Aber auch beim Emu ist die Dichte der Neuronen ja schon höher als bei den meisten Säugetieren. Das bedeutet, dass auch diese Vögel, die sich evolutionär von den anderen untersuchten Vögeln ja schon sehr früh getrennt haben, tendenziell intelligenter sind, als man nach der absoluten Gehirngröße vermuten würde, wenn man Säugetiere als Maßstab heranzieht. Das wirft natürlich – für mich, in der Arbeit steht dazu nichts – die Frage auf, wann sich die höhere Neuronendichte entwickelt hat. Vielleicht ja schon bei den Vorfahren der Vögel, also den Dinosauriern? Die haben ja bekanntlich sehr kleine Gehirne (jedenfalls die meisten) – aber wer weiß, vielleicht waren auch deren Neuronen schon etwas dichter gepackt als man bisher annahm. (Man sollte sicherlich mal, falls das nicht schon wer getan hat, die Gehirne von Krokodilen näher unter die Lupe nehmen. Die sind ja auch deutlich schlauer, als man früher dachte.)

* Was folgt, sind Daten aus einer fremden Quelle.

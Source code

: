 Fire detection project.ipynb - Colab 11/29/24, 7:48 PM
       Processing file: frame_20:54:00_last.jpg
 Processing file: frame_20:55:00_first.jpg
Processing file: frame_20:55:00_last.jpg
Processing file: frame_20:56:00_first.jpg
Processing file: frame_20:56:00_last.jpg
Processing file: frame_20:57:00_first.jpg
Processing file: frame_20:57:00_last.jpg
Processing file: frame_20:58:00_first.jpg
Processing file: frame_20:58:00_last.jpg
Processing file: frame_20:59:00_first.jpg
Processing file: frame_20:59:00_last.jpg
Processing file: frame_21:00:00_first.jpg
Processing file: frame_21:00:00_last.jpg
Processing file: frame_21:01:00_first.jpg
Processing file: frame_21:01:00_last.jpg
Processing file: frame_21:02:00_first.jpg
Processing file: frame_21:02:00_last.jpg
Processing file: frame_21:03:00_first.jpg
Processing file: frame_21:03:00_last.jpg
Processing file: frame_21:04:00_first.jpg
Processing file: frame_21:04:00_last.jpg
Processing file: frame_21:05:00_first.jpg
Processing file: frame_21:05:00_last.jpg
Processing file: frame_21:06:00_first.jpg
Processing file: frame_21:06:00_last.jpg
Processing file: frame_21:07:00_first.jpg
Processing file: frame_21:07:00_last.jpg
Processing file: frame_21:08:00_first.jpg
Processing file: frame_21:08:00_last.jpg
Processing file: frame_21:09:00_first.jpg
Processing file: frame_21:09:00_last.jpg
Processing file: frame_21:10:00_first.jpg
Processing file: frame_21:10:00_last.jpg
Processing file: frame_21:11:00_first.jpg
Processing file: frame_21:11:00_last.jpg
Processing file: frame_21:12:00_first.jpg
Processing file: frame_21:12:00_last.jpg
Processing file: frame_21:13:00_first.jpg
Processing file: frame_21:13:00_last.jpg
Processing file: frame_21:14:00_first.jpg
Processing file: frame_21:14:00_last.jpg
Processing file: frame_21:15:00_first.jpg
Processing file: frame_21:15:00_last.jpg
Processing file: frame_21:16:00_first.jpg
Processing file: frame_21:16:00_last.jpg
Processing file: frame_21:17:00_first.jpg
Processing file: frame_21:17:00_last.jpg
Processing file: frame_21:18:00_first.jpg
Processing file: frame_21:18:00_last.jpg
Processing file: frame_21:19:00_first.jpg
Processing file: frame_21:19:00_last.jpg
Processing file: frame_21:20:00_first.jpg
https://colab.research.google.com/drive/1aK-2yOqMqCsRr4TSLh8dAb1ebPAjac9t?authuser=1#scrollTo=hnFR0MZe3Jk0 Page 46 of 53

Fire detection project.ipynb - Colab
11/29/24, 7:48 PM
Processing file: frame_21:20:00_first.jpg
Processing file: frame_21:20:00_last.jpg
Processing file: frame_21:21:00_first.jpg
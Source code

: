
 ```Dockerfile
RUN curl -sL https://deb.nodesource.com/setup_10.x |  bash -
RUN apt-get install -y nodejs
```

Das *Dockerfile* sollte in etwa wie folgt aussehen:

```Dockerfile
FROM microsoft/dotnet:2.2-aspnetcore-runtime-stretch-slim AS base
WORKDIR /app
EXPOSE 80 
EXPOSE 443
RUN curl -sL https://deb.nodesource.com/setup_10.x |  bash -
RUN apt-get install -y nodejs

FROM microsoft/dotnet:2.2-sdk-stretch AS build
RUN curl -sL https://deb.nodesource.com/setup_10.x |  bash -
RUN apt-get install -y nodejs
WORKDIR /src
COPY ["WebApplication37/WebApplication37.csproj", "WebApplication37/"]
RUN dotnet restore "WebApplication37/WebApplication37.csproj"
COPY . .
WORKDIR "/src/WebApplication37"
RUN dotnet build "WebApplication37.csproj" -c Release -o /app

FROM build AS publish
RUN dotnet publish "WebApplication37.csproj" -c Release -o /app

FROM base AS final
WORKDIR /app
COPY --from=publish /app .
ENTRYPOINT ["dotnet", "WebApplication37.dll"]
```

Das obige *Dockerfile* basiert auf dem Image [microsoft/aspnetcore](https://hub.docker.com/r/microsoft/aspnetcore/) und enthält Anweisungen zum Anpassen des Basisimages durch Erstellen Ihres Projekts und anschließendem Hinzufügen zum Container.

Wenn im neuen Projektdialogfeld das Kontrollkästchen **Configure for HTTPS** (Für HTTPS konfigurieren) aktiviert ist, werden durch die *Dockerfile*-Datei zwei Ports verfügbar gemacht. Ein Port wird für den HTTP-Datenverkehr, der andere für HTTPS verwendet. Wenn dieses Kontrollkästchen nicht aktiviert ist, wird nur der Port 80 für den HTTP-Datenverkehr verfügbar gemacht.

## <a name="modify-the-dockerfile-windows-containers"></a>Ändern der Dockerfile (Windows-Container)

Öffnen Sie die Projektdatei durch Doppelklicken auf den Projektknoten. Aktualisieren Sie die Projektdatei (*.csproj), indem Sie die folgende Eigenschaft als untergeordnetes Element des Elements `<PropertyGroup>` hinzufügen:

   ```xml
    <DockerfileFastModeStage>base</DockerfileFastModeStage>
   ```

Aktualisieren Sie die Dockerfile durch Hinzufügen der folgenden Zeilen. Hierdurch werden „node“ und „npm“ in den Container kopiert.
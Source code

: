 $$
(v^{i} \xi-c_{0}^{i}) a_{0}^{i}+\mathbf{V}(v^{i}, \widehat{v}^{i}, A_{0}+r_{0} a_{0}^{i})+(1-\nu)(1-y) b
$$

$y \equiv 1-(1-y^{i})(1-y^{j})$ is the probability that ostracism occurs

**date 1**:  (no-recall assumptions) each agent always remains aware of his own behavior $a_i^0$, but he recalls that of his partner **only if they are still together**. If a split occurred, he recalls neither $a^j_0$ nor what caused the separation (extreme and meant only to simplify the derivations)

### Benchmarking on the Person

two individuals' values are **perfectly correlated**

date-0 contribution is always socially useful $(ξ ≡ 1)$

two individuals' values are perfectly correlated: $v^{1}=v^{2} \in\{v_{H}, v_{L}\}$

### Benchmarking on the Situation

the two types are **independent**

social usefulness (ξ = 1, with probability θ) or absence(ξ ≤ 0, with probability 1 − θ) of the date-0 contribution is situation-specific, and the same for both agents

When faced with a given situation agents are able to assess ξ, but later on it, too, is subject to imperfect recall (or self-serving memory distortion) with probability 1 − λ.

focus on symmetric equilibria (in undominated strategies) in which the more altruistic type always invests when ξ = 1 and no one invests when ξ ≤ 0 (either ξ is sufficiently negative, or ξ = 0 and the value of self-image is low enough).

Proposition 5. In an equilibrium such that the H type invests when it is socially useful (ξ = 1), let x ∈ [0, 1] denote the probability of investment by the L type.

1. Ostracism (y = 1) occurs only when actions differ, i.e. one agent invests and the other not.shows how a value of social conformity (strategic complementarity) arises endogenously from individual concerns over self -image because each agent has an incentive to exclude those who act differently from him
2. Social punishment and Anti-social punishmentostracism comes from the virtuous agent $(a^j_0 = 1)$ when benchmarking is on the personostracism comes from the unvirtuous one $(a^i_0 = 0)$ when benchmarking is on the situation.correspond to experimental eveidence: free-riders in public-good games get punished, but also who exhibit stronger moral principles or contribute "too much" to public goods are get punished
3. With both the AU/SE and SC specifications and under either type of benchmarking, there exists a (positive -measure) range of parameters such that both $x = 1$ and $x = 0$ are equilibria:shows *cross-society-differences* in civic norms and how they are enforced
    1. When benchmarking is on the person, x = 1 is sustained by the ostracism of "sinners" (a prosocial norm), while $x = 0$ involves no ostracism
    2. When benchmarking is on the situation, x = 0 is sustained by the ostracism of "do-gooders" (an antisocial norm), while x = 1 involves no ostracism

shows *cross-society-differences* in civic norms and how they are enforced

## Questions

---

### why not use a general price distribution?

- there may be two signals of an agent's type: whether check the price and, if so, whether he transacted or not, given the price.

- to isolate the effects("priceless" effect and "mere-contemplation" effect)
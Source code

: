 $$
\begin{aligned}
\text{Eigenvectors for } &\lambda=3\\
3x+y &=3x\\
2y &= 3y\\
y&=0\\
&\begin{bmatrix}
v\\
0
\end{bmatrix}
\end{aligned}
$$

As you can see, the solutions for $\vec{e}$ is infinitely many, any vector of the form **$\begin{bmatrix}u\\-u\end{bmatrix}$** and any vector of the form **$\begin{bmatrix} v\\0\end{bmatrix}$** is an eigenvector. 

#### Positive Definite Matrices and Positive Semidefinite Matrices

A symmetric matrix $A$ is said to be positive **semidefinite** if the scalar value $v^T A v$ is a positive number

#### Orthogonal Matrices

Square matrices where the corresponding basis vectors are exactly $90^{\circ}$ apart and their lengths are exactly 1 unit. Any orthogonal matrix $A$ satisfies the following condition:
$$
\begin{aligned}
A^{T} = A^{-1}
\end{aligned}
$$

Papageien und Singvögel zeigen auf jeden Fall, dass man nicht unbedingt ein absolut großes und schweres Gehirn braucht, um viele Neuronen (und damit viel “Prozessorleistung”) unterzubringen – unsere Säugetiergehirne sind einfach nicht so effizient gepackt.
Olkowicz, Seweryn, et al. “Birds have primate-like numbers of neurons in the forebrain.” Proceedings of the National Academy of Sciences (2016): 201517131.